Dataset entries
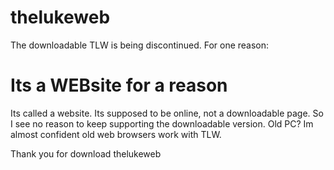 # thelukeweb
The downloadable TLW is being discontinued. For one reason:
# Its a WEBsite for a reason
Its called a website. Its supposed to be online, not a downloadable page. So I see no reason to keep supporting the downloadable version.
Old PC? Im almost confident old web browsers work with TLW.

Thank you for download thelukeweb
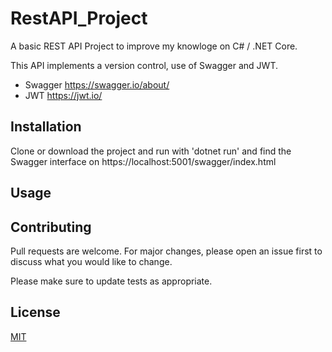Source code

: # RestAPI_Project

A basic REST API Project to improve my knowloge on C# / .NET Core.

This API implements a version control, use of Swagger and JWT.

* Swagger  https://swagger.io/about/
* JWT https://jwt.io/

## Installation

Clone or download the project and run with 'dotnet run' and find the Swagger interface on https://localhost:5001/swagger/index.html

## Usage


## Contributing

Pull requests are welcome. For major changes, please open an issue first to discuss what you would like to change.

Please make sure to update tests as appropriate.

## License
[MIT](https://choosealicense.com/licenses/mit/)
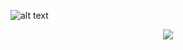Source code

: ![alt text](https://matthieuskrzypczak.fr/images/MATTHIEUSKRZYPCZAK.png)

<p align="center">
  <img src="https://matthieuskrzypczak.fr/images/MATTHIEUSKRZYPCZAK.png" />
</p>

### WORK TO COMPLETE
Among the entries, copy every line containing the word "matthieuskrzypczak".

### TASK ANSWER
: ![alt text](https://matthieuskrzypczak.fr/images/MATTHIEUSKRZYPCZAK.png)
  <img src="https://matthieuskrzypczak.fr/images/MATTHIEUSKRZYPCZAK.png" />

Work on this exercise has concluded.